Task to complete: In the data below, one line contains "1 | 10 | 42 |" and a later one contains "43 | 1 | 5 | 49 |". Print both, with every line between them, exactly and alone.
- - - - -
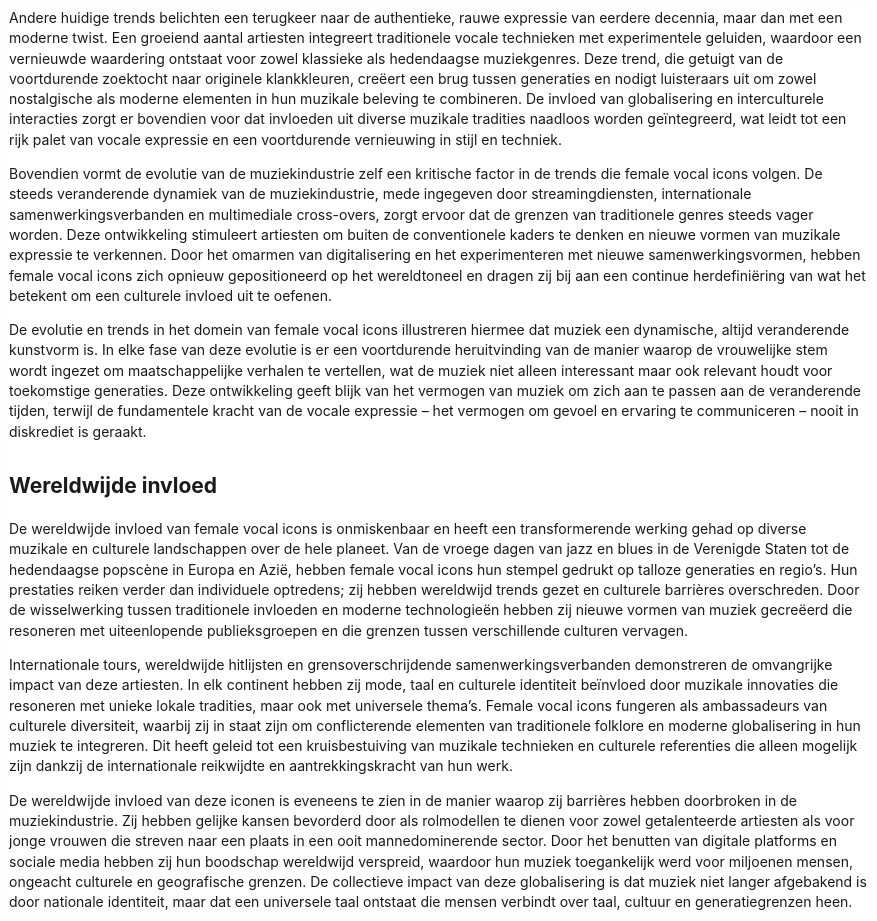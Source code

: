 Andere huidige trends belichten een terugkeer naar de authentieke, rauwe expressie van eerdere decennia, maar dan met een moderne twist. Een groeiend aantal artiesten integreert traditionele vocale technieken met experimentele geluiden, waardoor een vernieuwde waardering ontstaat voor zowel klassieke als hedendaagse muziekgenres. Deze trend, die getuigt van de voortdurende zoektocht naar originele klankkleuren, creëert een brug tussen generaties en nodigt luisteraars uit om zowel nostalgische als moderne elementen in hun muzikale beleving te combineren. De invloed van globalisering en interculturele interacties zorgt er bovendien voor dat invloeden uit diverse muzikale tradities naadloos worden geïntegreerd, wat leidt tot een rijk palet van vocale expressie en een voortdurende vernieuwing in stijl en techniek.  

Bovendien vormt de evolutie van de muziekindustrie zelf een kritische factor in de trends die female vocal icons volgen. De steeds veranderende dynamiek van de muziekindustrie, mede ingegeven door streamingdiensten, internationale samenwerkingsverbanden en multimediale cross-overs, zorgt ervoor dat de grenzen van traditionele genres steeds vager worden. Deze ontwikkeling stimuleert artiesten om buiten de conventionele kaders te denken en nieuwe vormen van muzikale expressie te verkennen. Door het omarmen van digitalisering en het experimenteren met nieuwe samenwerkingsvormen, hebben female vocal icons zich opnieuw gepositioneerd op het wereldtoneel en dragen zij bij aan een continue herdefiniëring van wat het betekent om een culturele invloed uit te oefenen.  

De evolutie en trends in het domein van female vocal icons illustreren hiermee dat muziek een dynamische, altijd veranderende kunstvorm is. In elke fase van deze evolutie is er een voortdurende heruitvinding van de manier waarop de vrouwelijke stem wordt ingezet om maatschappelijke verhalen te vertellen, wat de muziek niet alleen interessant maar ook relevant houdt voor toekomstige generaties. Deze ontwikkeling geeft blijk van het vermogen van muziek om zich aan te passen aan de veranderende tijden, terwijl de fundamentele kracht van de vocale expressie – het vermogen om gevoel en ervaring te communiceren – nooit in diskrediet is geraakt.


## Wereldwijde invloed

De wereldwijde invloed van female vocal icons is onmiskenbaar en heeft een transformerende werking gehad op diverse muzikale en culturele landschappen over de hele planeet. Van de vroege dagen van jazz en blues in de Verenigde Staten tot de hedendaagse popscène in Europa en Azië, hebben female vocal icons hun stempel gedrukt op talloze generaties en regio’s. Hun prestaties reiken verder dan individuele optredens; zij hebben wereldwijd trends gezet en culturele barrières overschreden. Door de wisselwerking tussen traditionele invloeden en moderne technologieën hebben zij nieuwe vormen van muziek gecreëerd die resoneren met uiteenlopende publieksgroepen en die grenzen tussen verschillende culturen vervagen.  

Internationale tours, wereldwijde hitlijsten en grensoverschrijdende samenwerkingsverbanden demonstreren de omvangrijke impact van deze artiesten. In elk continent hebben zij mode, taal en culturele identiteit beïnvloed door muzikale innovaties die resoneren met unieke lokale tradities, maar ook met universele thema’s. Female vocal icons fungeren als ambassadeurs van culturele diversiteit, waarbij zij in staat zijn om conflicterende elementen van traditionele folklore en moderne globalisering in hun muziek te integreren. Dit heeft geleid tot een kruisbestuiving van muzikale technieken en culturele referenties die alleen mogelijk zijn dankzij de internationale reikwijdte en aantrekkingskracht van hun werk.  

De wereldwijde invloed van deze iconen is eveneens te zien in de manier waarop zij barrières hebben doorbroken in de muziekindustrie. Zij hebben gelijke kansen bevorderd door als rolmodellen te dienen voor zowel getalenteerde artiesten als voor jonge vrouwen die streven naar een plaats in een ooit mannedominerende sector. Door het benutten van digitale platforms en sociale media hebben zij hun boodschap wereldwijd verspreid, waardoor hun muziek toegankelijk werd voor miljoenen mensen, ongeacht culturele en geografische grenzen. De collectieve impact van deze globalisering is dat muziek niet langer afgebakend is door nationale identiteit, maar dat een universele taal ontstaat die mensen verbindt over taal, cultuur en generatiegrenzen heen.  
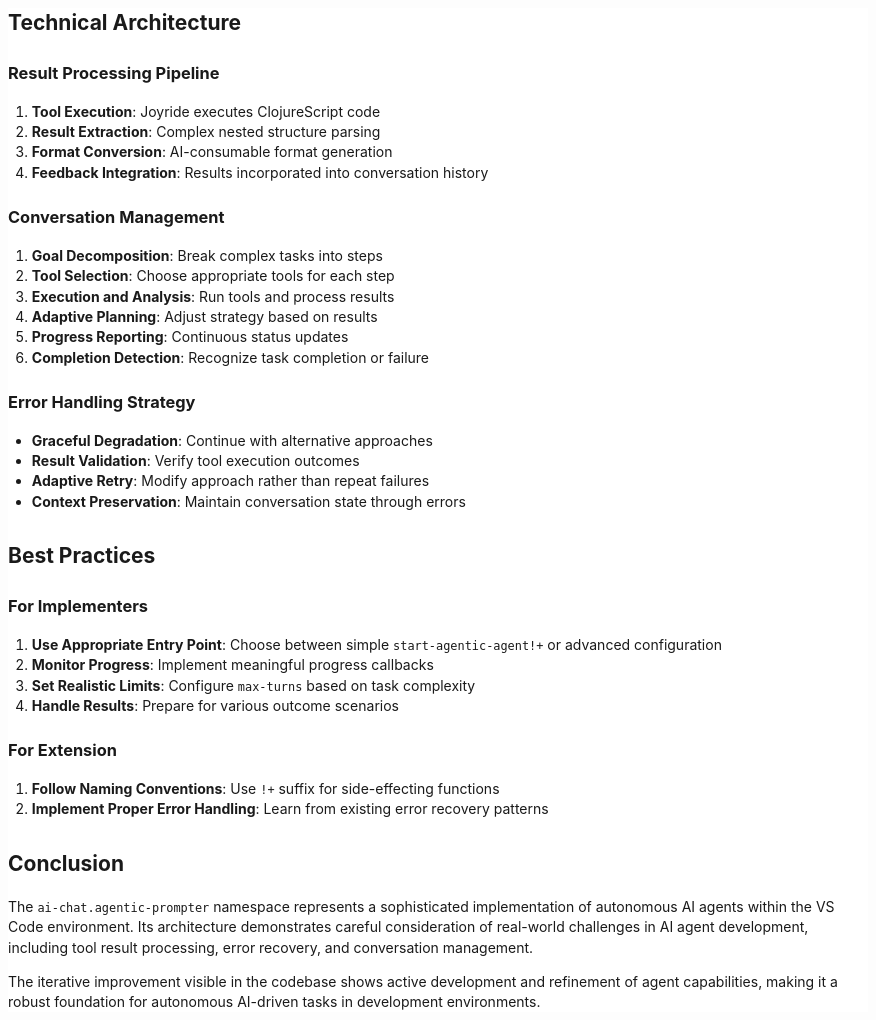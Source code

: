 ## Technical Architecture

### Result Processing Pipeline
1. **Tool Execution**: Joyride executes ClojureScript code
2. **Result Extraction**: Complex nested structure parsing
3. **Format Conversion**: AI-consumable format generation
4. **Feedback Integration**: Results incorporated into conversation history

### Conversation Management
1. **Goal Decomposition**: Break complex tasks into steps
2. **Tool Selection**: Choose appropriate tools for each step
3. **Execution and Analysis**: Run tools and process results
4. **Adaptive Planning**: Adjust strategy based on results
5. **Progress Reporting**: Continuous status updates
6. **Completion Detection**: Recognize task completion or failure

### Error Handling Strategy
- **Graceful Degradation**: Continue with alternative approaches
- **Result Validation**: Verify tool execution outcomes
- **Adaptive Retry**: Modify approach rather than repeat failures
- **Context Preservation**: Maintain conversation state through errors

## Best Practices

### For Implementers
1. **Use Appropriate Entry Point**: Choose between simple `start-agentic-agent!+` or advanced configuration
2. **Monitor Progress**: Implement meaningful progress callbacks
3. **Set Realistic Limits**: Configure `max-turns` based on task complexity
4. **Handle Results**: Prepare for various outcome scenarios

### For Extension
1. **Follow Naming Conventions**: Use `!+` suffix for side-effecting functions
2. **Implement Proper Error Handling**: Learn from existing error recovery patterns

## Conclusion

The `ai-chat.agentic-prompter` namespace represents a sophisticated implementation of autonomous AI agents within the VS Code environment. Its architecture demonstrates careful consideration of real-world challenges in AI agent development, including tool result processing, error recovery, and conversation management.

The iterative improvement visible in the codebase shows active development and refinement of agent capabilities, making it a robust foundation for autonomous AI-driven tasks in development environments.
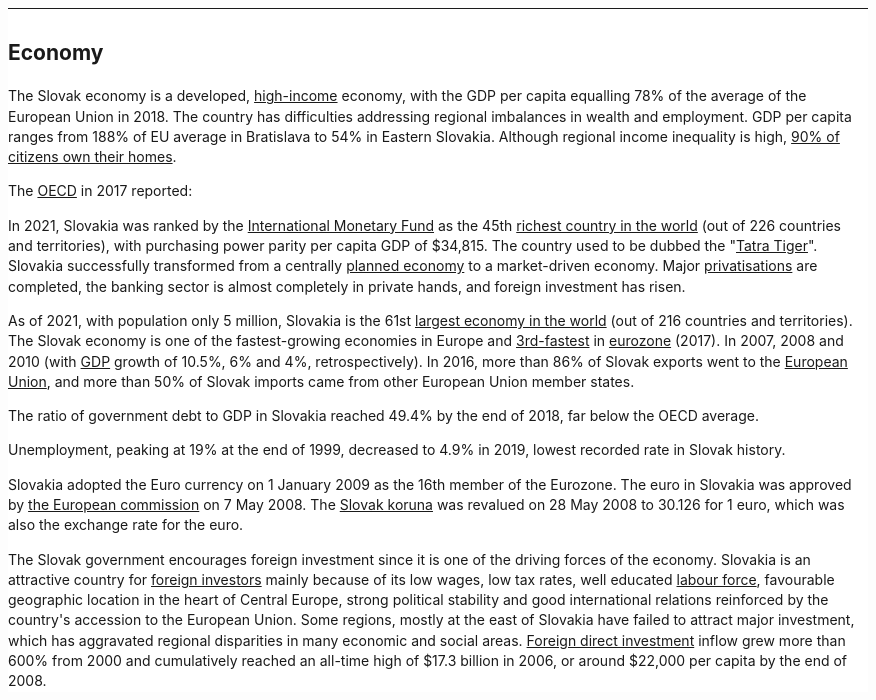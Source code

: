 
 -----------------------
  
  
## Economy
  
The Slovak economy is a developed, [high-income](https://en.wikipedia.org/wiki/World_Bank_high-income_economy) economy, with the GDP per capita equalling 78% of the average of the European Union in 2018. The country has difficulties addressing regional imbalances in wealth and employment. GDP per capita ranges from 188% of EU average in Bratislava to 54% in Eastern Slovakia. Although regional income inequality is high, [90% of citizens own their homes](https://en.wikipedia.org/wiki/List_of_countries_by_home_ownership_rate).
  
The [OECD](https://en.wikipedia.org/wiki/OECD) in 2017 reported:
  
In 2021, Slovakia was ranked by the [International Monetary Fund](https://en.wikipedia.org/wiki/International_Monetary_Fund) as the 45th [richest country in the world](https://en.wikipedia.org/wiki/List_of_countries_by_GDP_(PPP)_per_capita) (out of 226 countries and territories), with purchasing power parity per capita GDP of $34,815. The country used to be dubbed the "[Tatra Tiger](https://en.wikipedia.org/wiki/Tatra_Tiger)". Slovakia successfully transformed from a centrally [planned economy](https://en.wikipedia.org/wiki/Planned_economy) to a market-driven economy. Major [privatisations](https://en.wikipedia.org/wiki/Privatisation) are completed, the banking sector is almost completely in private hands, and foreign investment has risen.
  
As of 2021, with population only 5 million, Slovakia is the 61st [largest economy in the world](https://en.wikipedia.org/wiki/List_of_countries_by_GDP_(nominal)) (out of 216 countries and territories). The Slovak economy is one of the fastest-growing economies in Europe and [3rd-fastest](https://en.wikipedia.org/wiki/List_of_countries_by_real_GDP_growth_rate) in [eurozone](https://en.wikipedia.org/wiki/Eurozone) (2017). In 2007, 2008 and 2010 (with [GDP](https://en.wikipedia.org/wiki/Gross_domestic_product) growth of 10.5%, 6% and 4%, retrospectively). In 2016, more than 86% of Slovak exports went to the [European Union](https://en.wikipedia.org/wiki/European_Union), and more than 50% of Slovak imports came from other European Union member states.
  
The ratio of government debt to GDP in Slovakia reached 49.4% by the end of 2018, far below the OECD average.
  
Unemployment, peaking at 19% at the end of 1999, decreased to 4.9% in 2019, lowest recorded rate in Slovak history.
  
Slovakia adopted the Euro currency on 1 January 2009 as the 16th member of the Eurozone. The euro in Slovakia was approved by [the European commission](https://en.wikipedia.org/wiki/European_Commission) on 7 May 2008. The [Slovak koruna](https://en.wikipedia.org/wiki/Slovak_koruna) was revalued on 28 May 2008 to 30.126 for 1 euro, which was also the exchange rate for the euro.
  
The Slovak government encourages foreign investment since it is one of the driving forces of the economy. Slovakia is an attractive country for [foreign investors](https://en.wikipedia.org/wiki/Investment_(macroeconomics)) mainly because of its low wages, low tax rates, well educated [labour force](https://en.wikipedia.org/wiki/Labour_force), favourable geographic location in the heart of Central Europe, strong political stability and good international relations reinforced by the country's accession to the European Union. Some regions, mostly at the east of Slovakia have failed to attract major investment, which has aggravated regional disparities in many economic and social areas. [Foreign direct investment](https://en.wikipedia.org/wiki/Foreign_direct_investment) inflow grew more than 600% from 2000 and cumulatively reached an all-time high of $17.3 billion in 2006, or around $22,000 per capita by the end of 2008.
  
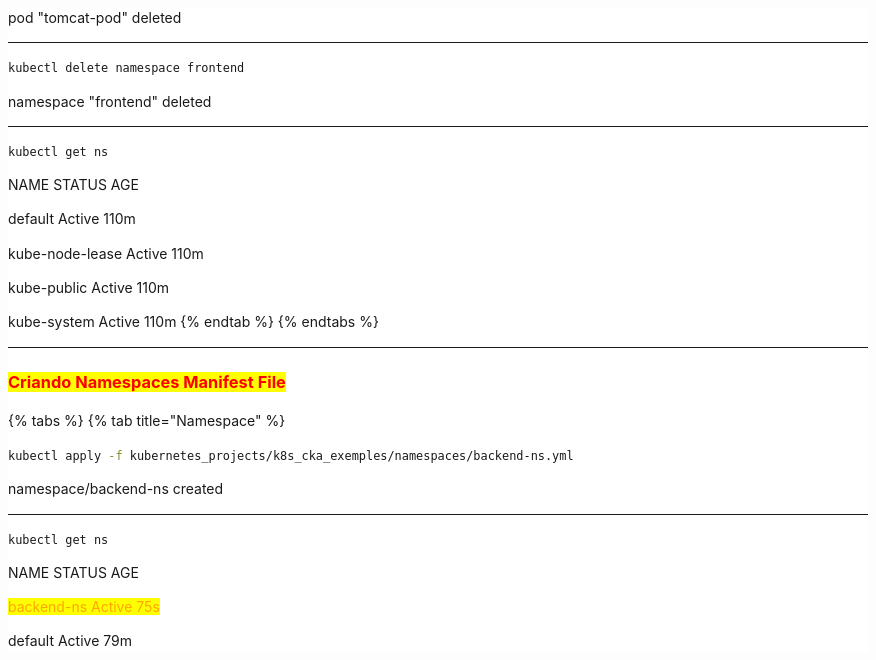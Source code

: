 pod "tomcat-pod" deleted

***

```bash
kubectl delete namespace frontend
```

namespace "frontend" deleted

***

```bash
kubectl get ns
```

NAME                                                                             STATUS                                              AGE

default                                                                            Active                                                110m

kube-node-lease                                                           Active                                                110m

kube-public                                                                    Active                                                110m

kube-system                                                                  Active                                                110m
{% endtab %}
{% endtabs %}

***

### <mark style="color:red;">Criando Namespaces Manifest File</mark>

{% tabs %}
{% tab title="Namespace" %}
```bash
kubectl apply -f kubernetes_projects/k8s_cka_exemples/namespaces/backend-ns.yml
```

namespace/backend-ns created

***

```bash
kubectl get ns
```

NAME                                                                             STATUS                                              AGE

<mark style="color:orange;">backend-ns                                                                   Active                                                 75s</mark>

default                                                                            Active                                                 79m
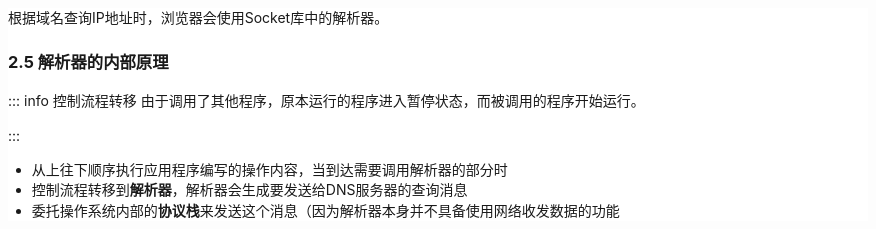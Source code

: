 根据域名查询IP地址时，浏览器会使用Socket库中的解析器。



### 2.5 解析器的内部原理



::: info 控制流程转移 由于调用了其他程序，原本运行的程序进入暂停状态，而被调用的程序开始运行。

:::



- 从上往下顺序执行应用程序编写的操作内容，当到达需要调用解析器的部分时
- 控制流程转移到**解析器**，解析器会生成要发送给DNS服务器的查询消息
- 委托操作系统内部的**协议栈**来发送这个消息（因为解析器本身并不具备使用网络收发数据的功能
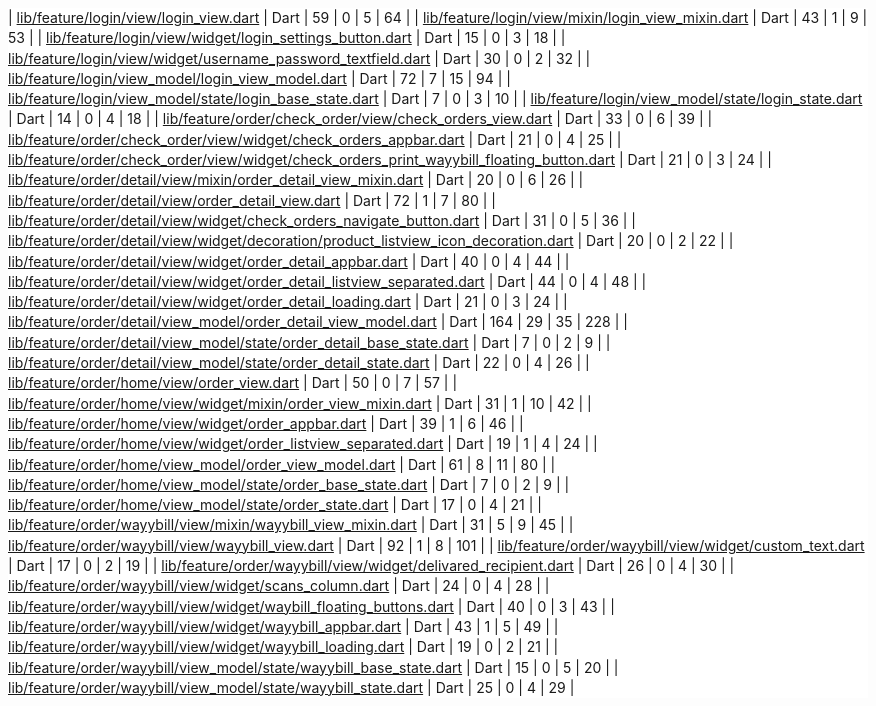 | [lib/feature/login/view/login_view.dart](/lib/feature/login/view/login_view.dart) | Dart | 59 | 0 | 5 | 64 |
| [lib/feature/login/view/mixin/login_view_mixin.dart](/lib/feature/login/view/mixin/login_view_mixin.dart) | Dart | 43 | 1 | 9 | 53 |
| [lib/feature/login/view/widget/login_settings_button.dart](/lib/feature/login/view/widget/login_settings_button.dart) | Dart | 15 | 0 | 3 | 18 |
| [lib/feature/login/view/widget/username_password_textfield.dart](/lib/feature/login/view/widget/username_password_textfield.dart) | Dart | 30 | 0 | 2 | 32 |
| [lib/feature/login/view_model/login_view_model.dart](/lib/feature/login/view_model/login_view_model.dart) | Dart | 72 | 7 | 15 | 94 |
| [lib/feature/login/view_model/state/login_base_state.dart](/lib/feature/login/view_model/state/login_base_state.dart) | Dart | 7 | 0 | 3 | 10 |
| [lib/feature/login/view_model/state/login_state.dart](/lib/feature/login/view_model/state/login_state.dart) | Dart | 14 | 0 | 4 | 18 |
| [lib/feature/order/check_order/view/check_orders_view.dart](/lib/feature/order/check_order/view/check_orders_view.dart) | Dart | 33 | 0 | 6 | 39 |
| [lib/feature/order/check_order/view/widget/check_orders_appbar.dart](/lib/feature/order/check_order/view/widget/check_orders_appbar.dart) | Dart | 21 | 0 | 4 | 25 |
| [lib/feature/order/check_order/view/widget/check_orders_print_wayybill_floating_button.dart](/lib/feature/order/check_order/view/widget/check_orders_print_wayybill_floating_button.dart) | Dart | 21 | 0 | 3 | 24 |
| [lib/feature/order/detail/view/mixin/order_detail_view_mixin.dart](/lib/feature/order/detail/view/mixin/order_detail_view_mixin.dart) | Dart | 20 | 0 | 6 | 26 |
| [lib/feature/order/detail/view/order_detail_view.dart](/lib/feature/order/detail/view/order_detail_view.dart) | Dart | 72 | 1 | 7 | 80 |
| [lib/feature/order/detail/view/widget/check_orders_navigate_button.dart](/lib/feature/order/detail/view/widget/check_orders_navigate_button.dart) | Dart | 31 | 0 | 5 | 36 |
| [lib/feature/order/detail/view/widget/decoration/product_listview_icon_decoration.dart](/lib/feature/order/detail/view/widget/decoration/product_listview_icon_decoration.dart) | Dart | 20 | 0 | 2 | 22 |
| [lib/feature/order/detail/view/widget/order_detail_appbar.dart](/lib/feature/order/detail/view/widget/order_detail_appbar.dart) | Dart | 40 | 0 | 4 | 44 |
| [lib/feature/order/detail/view/widget/order_detail_listview_separated.dart](/lib/feature/order/detail/view/widget/order_detail_listview_separated.dart) | Dart | 44 | 0 | 4 | 48 |
| [lib/feature/order/detail/view/widget/order_detail_loading.dart](/lib/feature/order/detail/view/widget/order_detail_loading.dart) | Dart | 21 | 0 | 3 | 24 |
| [lib/feature/order/detail/view_model/order_detail_view_model.dart](/lib/feature/order/detail/view_model/order_detail_view_model.dart) | Dart | 164 | 29 | 35 | 228 |
| [lib/feature/order/detail/view_model/state/order_detail_base_state.dart](/lib/feature/order/detail/view_model/state/order_detail_base_state.dart) | Dart | 7 | 0 | 2 | 9 |
| [lib/feature/order/detail/view_model/state/order_detail_state.dart](/lib/feature/order/detail/view_model/state/order_detail_state.dart) | Dart | 22 | 0 | 4 | 26 |
| [lib/feature/order/home/view/order_view.dart](/lib/feature/order/home/view/order_view.dart) | Dart | 50 | 0 | 7 | 57 |
| [lib/feature/order/home/view/widget/mixin/order_view_mixin.dart](/lib/feature/order/home/view/widget/mixin/order_view_mixin.dart) | Dart | 31 | 1 | 10 | 42 |
| [lib/feature/order/home/view/widget/order_appbar.dart](/lib/feature/order/home/view/widget/order_appbar.dart) | Dart | 39 | 1 | 6 | 46 |
| [lib/feature/order/home/view/widget/order_listview_separated.dart](/lib/feature/order/home/view/widget/order_listview_separated.dart) | Dart | 19 | 1 | 4 | 24 |
| [lib/feature/order/home/view_model/order_view_model.dart](/lib/feature/order/home/view_model/order_view_model.dart) | Dart | 61 | 8 | 11 | 80 |
| [lib/feature/order/home/view_model/state/order_base_state.dart](/lib/feature/order/home/view_model/state/order_base_state.dart) | Dart | 7 | 0 | 2 | 9 |
| [lib/feature/order/home/view_model/state/order_state.dart](/lib/feature/order/home/view_model/state/order_state.dart) | Dart | 17 | 0 | 4 | 21 |
| [lib/feature/order/wayybill/view/mixin/wayybill_view_mixin.dart](/lib/feature/order/wayybill/view/mixin/wayybill_view_mixin.dart) | Dart | 31 | 5 | 9 | 45 |
| [lib/feature/order/wayybill/view/wayybill_view.dart](/lib/feature/order/wayybill/view/wayybill_view.dart) | Dart | 92 | 1 | 8 | 101 |
| [lib/feature/order/wayybill/view/widget/custom_text.dart](/lib/feature/order/wayybill/view/widget/custom_text.dart) | Dart | 17 | 0 | 2 | 19 |
| [lib/feature/order/wayybill/view/widget/delivared_recipient.dart](/lib/feature/order/wayybill/view/widget/delivared_recipient.dart) | Dart | 26 | 0 | 4 | 30 |
| [lib/feature/order/wayybill/view/widget/scans_column.dart](/lib/feature/order/wayybill/view/widget/scans_column.dart) | Dart | 24 | 0 | 4 | 28 |
| [lib/feature/order/wayybill/view/widget/waybill_floating_buttons.dart](/lib/feature/order/wayybill/view/widget/waybill_floating_buttons.dart) | Dart | 40 | 0 | 3 | 43 |
| [lib/feature/order/wayybill/view/widget/wayybill_appbar.dart](/lib/feature/order/wayybill/view/widget/wayybill_appbar.dart) | Dart | 43 | 1 | 5 | 49 |
| [lib/feature/order/wayybill/view/widget/wayybill_loading.dart](/lib/feature/order/wayybill/view/widget/wayybill_loading.dart) | Dart | 19 | 0 | 2 | 21 |
| [lib/feature/order/wayybill/view_model/state/wayybill_base_state.dart](/lib/feature/order/wayybill/view_model/state/wayybill_base_state.dart) | Dart | 15 | 0 | 5 | 20 |
| [lib/feature/order/wayybill/view_model/state/wayybill_state.dart](/lib/feature/order/wayybill/view_model/state/wayybill_state.dart) | Dart | 25 | 0 | 4 | 29 |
- - - - -
Response box:
| [lib/feature/order/home/view/widget/mixin/order_view_mixin.dart](/lib/feature/order/home/view/widget/mixin/order_view_mixin.dart) | Dart | 31 | 1 | 10 | 42 |
| [lib/feature/order/home/view/widget/order_appbar.dart](/lib/feature/order/home/view/widget/order_appbar.dart) | Dart | 39 | 1 | 6 | 46 |
| [lib/feature/order/home/view/widget/order_listview_separated.dart](/lib/feature/order/home/view/widget/order_listview_separated.dart) | Dart | 19 | 1 | 4 | 24 |
| [lib/feature/order/home/view_model/order_view_model.dart](/lib/feature/order/home/view_model/order_view_model.dart) | Dart | 61 | 8 | 11 | 80 |
| [lib/feature/order/home/view_model/state/order_base_state.dart](/lib/feature/order/home/view_model/state/order_base_state.dart) | Dart | 7 | 0 | 2 | 9 |
| [lib/feature/order/home/view_model/state/order_state.dart](/lib/feature/order/home/view_model/state/order_state.dart) | Dart | 17 | 0 | 4 | 21 |
| [lib/feature/order/wayybill/view/mixin/wayybill_view_mixin.dart](/lib/feature/order/wayybill/view/mixin/wayybill_view_mixin.dart) | Dart | 31 | 5 | 9 | 45 |
| [lib/feature/order/wayybill/view/wayybill_view.dart](/lib/feature/order/wayybill/view/wayybill_view.dart) | Dart | 92 | 1 | 8 | 101 |
| [lib/feature/order/wayybill/view/widget/custom_text.dart](/lib/feature/order/wayybill/view/widget/custom_text.dart) | Dart | 17 | 0 | 2 | 19 |
| [lib/feature/order/wayybill/view/widget/delivared_recipient.dart](/lib/feature/order/wayybill/view/widget/delivared_recipient.dart) | Dart | 26 | 0 | 4 | 30 |
| [lib/feature/order/wayybill/view/widget/scans_column.dart](/lib/feature/order/wayybill/view/widget/scans_column.dart) | Dart | 24 | 0 | 4 | 28 |
| [lib/feature/order/wayybill/view/widget/waybill_floating_buttons.dart](/lib/feature/order/wayybill/view/widget/waybill_floating_buttons.dart) | Dart | 40 | 0 | 3 | 43 |
| [lib/feature/order/wayybill/view/widget/wayybill_appbar.dart](/lib/feature/order/wayybill/view/widget/wayybill_appbar.dart) | Dart | 43 | 1 | 5 | 49 |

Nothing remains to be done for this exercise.